### RECORDS FOR THE EXERCISE
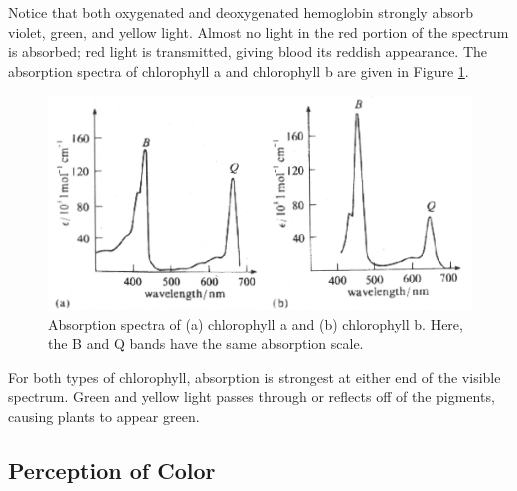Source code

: Notice that both oxygenated and deoxygenated hemoglobin strongly absorb violet, green, and yellow light.  Almost no light in the red portion of the spectrum is absorbed; red light is transmitted, giving blood its reddish appearance.  The absorption spectra of chlorophyll a and chlorophyll b are given in Figure \ref{Fig6-8}.
\begin{figure}[h]
	\centering
	\includegraphics[width=4.5in]{./figures/Topic6/Fig6-8.png}
	\caption{Absorption spectra of (a) chlorophyll a and (b) chlorophyll b.  Here, the B and Q bands have the same absorption scale.}
	\label{Fig6-8}
\end{figure}    
For both types of chlorophyll, absorption is strongest at either end of the visible spectrum.  Green and yellow light passes through or reflects off of the pigments, causing plants to appear green.

\subsection{Perception of Color}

### EXERCISE DIRECTIONS
Copy all of the entries verbatim, leaving out any pictures they contain.

### RESULT OF THIS EXERCISE
Source code

: Notice that both oxygenated and deoxygenated hemoglobin strongly absorb violet, green, and yellow light.  Almost no light in the red portion of the spectrum is absorbed; red light is transmitted, giving blood its reddish appearance.  The absorption spectra of chlorophyll a and chlorophyll b are given in Figure \ref{Fig6-8}.
\begin{figure}[h]
	\centering
	\includegraphics[width=4.5in]{./figures/Topic6/Fig6-8.png}
	\caption{Absorption spectra of (a) chlorophyll a and (b) chlorophyll b.  Here, the B and Q bands have the same absorption scale.}
	\label{Fig6-8}
\end{figure}    
For both types of chlorophyll, absorption is strongest at either end of the visible spectrum.  Green and yellow light passes through or reflects off of the pigments, causing plants to appear green.

\subsection{Perception of Color}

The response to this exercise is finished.